* [Exercise directions]:
Whenever a line carries the word "matches", pull it out of the entries.
**** Extracted information
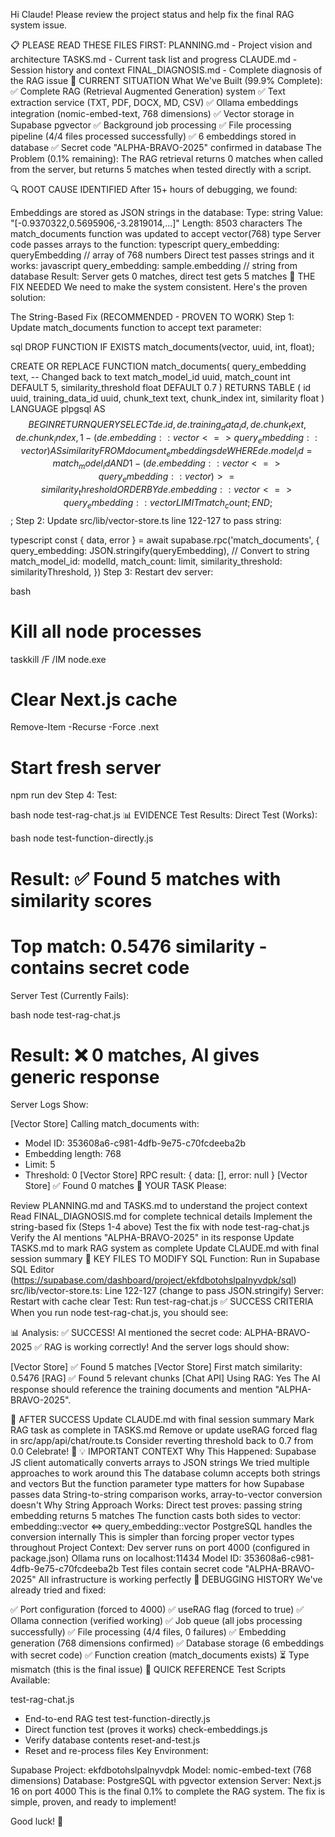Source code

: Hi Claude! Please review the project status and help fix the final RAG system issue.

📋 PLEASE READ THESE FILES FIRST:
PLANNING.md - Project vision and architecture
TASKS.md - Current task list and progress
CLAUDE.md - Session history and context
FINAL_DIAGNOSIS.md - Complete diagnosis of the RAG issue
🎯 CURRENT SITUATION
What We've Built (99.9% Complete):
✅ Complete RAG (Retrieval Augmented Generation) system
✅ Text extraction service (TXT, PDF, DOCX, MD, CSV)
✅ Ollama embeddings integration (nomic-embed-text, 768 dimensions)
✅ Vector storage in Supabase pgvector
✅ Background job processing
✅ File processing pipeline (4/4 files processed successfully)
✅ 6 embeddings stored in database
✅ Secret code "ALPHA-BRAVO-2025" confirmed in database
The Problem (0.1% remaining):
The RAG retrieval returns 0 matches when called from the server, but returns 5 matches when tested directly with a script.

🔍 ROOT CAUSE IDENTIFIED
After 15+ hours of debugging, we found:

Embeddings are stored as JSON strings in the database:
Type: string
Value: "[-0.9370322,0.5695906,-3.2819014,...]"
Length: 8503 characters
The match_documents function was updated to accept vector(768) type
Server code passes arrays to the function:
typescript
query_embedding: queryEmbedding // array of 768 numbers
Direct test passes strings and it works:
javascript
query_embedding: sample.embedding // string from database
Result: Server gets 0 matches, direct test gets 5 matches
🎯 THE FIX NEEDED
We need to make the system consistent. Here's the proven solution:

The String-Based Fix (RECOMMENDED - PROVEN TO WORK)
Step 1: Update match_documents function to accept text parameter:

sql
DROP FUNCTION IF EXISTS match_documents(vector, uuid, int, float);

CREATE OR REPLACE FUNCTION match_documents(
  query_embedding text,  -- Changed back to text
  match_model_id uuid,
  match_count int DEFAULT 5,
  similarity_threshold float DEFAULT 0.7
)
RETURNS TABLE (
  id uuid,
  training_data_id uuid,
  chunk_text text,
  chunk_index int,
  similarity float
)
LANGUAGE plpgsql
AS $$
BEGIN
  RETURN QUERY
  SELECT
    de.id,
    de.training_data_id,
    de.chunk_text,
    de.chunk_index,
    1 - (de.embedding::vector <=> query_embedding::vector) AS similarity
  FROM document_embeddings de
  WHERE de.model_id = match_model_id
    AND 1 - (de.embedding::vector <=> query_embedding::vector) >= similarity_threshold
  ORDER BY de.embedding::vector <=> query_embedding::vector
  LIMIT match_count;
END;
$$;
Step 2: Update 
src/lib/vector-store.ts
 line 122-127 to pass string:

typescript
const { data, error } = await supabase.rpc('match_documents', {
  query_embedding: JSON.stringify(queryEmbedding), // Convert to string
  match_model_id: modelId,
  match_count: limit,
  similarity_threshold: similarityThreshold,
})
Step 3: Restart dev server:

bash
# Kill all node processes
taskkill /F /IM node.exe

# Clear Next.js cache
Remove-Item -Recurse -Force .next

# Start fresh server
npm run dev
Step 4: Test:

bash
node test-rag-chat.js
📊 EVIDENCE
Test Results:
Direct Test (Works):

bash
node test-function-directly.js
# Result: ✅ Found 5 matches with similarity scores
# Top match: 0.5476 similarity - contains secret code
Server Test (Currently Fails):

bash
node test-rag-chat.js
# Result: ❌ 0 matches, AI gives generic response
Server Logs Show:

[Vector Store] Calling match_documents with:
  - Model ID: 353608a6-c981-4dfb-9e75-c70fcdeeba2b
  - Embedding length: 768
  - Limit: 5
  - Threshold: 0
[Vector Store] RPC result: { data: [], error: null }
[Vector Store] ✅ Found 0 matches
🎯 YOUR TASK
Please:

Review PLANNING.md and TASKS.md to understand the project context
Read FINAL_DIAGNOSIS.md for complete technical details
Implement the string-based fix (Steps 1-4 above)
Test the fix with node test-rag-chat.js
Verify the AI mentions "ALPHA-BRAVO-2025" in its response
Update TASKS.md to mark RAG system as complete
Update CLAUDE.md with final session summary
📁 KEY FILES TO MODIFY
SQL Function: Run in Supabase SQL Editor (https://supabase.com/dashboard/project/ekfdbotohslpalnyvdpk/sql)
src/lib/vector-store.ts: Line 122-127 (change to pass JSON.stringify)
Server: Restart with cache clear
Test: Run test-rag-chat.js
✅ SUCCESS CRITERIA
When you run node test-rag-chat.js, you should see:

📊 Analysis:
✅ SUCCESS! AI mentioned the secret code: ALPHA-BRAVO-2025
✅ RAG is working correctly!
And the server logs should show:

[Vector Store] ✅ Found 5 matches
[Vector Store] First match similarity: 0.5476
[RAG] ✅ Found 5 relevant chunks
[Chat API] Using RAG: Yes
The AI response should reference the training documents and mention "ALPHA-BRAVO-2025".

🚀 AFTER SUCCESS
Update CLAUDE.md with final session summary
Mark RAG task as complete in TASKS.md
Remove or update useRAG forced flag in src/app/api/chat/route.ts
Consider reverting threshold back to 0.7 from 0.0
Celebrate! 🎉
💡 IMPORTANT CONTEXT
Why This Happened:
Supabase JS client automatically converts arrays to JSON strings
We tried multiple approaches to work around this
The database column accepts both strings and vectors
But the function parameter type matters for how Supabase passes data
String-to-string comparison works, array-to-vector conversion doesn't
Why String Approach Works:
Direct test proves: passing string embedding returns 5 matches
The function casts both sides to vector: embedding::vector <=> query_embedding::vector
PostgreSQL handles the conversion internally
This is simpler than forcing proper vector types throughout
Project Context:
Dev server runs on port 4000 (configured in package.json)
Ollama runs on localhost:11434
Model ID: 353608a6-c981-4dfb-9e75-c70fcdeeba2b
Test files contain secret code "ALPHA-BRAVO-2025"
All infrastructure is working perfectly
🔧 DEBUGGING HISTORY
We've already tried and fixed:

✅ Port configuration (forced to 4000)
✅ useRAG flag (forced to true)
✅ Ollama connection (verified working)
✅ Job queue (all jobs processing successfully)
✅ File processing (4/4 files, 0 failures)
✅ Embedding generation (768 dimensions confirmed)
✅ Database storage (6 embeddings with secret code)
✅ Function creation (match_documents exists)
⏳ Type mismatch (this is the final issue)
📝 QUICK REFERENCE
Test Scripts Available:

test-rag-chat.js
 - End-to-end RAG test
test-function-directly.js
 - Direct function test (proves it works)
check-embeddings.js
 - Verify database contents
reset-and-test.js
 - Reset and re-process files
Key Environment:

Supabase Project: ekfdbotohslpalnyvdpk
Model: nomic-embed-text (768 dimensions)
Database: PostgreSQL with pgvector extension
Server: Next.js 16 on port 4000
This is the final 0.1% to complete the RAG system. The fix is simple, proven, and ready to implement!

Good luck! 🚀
********
* [Answer box]:
The RAG retrieval returns 0 matches when called from the server, but returns 5 matches when tested directly with a script.
Result: Server gets 0 matches, direct test gets 5 matches
# Result: ✅ Found 5 matches with similarity scores
# Result: ❌ 0 matches, AI gives generic response
[Vector Store] ✅ Found 0 matches
[Vector Store] ✅ Found 5 matches
Direct test proves: passing string embedding returns 5 matches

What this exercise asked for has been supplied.